Colorado residents who are seeking child support may need to establish paternity. This is true if the alleged father of the child was not married to the mother at the time of conception or birth. In most cases, DNA tests are used to establish paternity because of their high degree of accuracy. Tests are generally conducted by taking cells from the inside of a person's cheek.
This is designed to be a painless procedure and has also been shown to be as accurate as a blood test. If a man is deemed to be a child's father, he will likely be ordered to pay child support, and he may also be given visitation rights to the child. A DNA test may be required to determine parentage if a parent signs up for public assistance programs.
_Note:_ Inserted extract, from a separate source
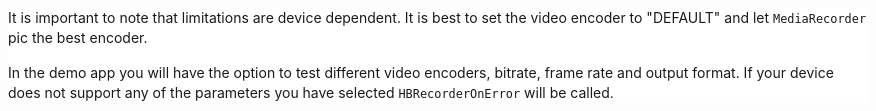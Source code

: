 It is important to note that limitations are device dependent. It is best to set the video encoder to "DEFAULT" and let `MediaRecorder` pic the best encoder.

In the demo app you will have the option to test different video encoders, bitrate, frame rate and output format. If your device does not support any of the parameters you have selected `HBRecorderOnError` will be called.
Doing so can help to identify noncustodial parents and ensure that they are helping to provide for their children.
Labs may be able to collect and take samples both in the United States and in foreign countries. Samples are typically tested twice to make sure that the results are correct. Any information that is gathered will be kept confidential, and steps are taken to ensure the security of any samples received. Taking these steps makes it easier for interested parties to trust a test's results.
Parents who are engaged in a child support dispute may want to have an attorney represent their interests. An attorney may be able to help a parent modify an existing agreement or help a custodial parent take steps to get what he or she is owed. If necessary, authorities can garnish wages or intercept tax refunds in an effort to ensure that a child has the financial resources needed to thrive.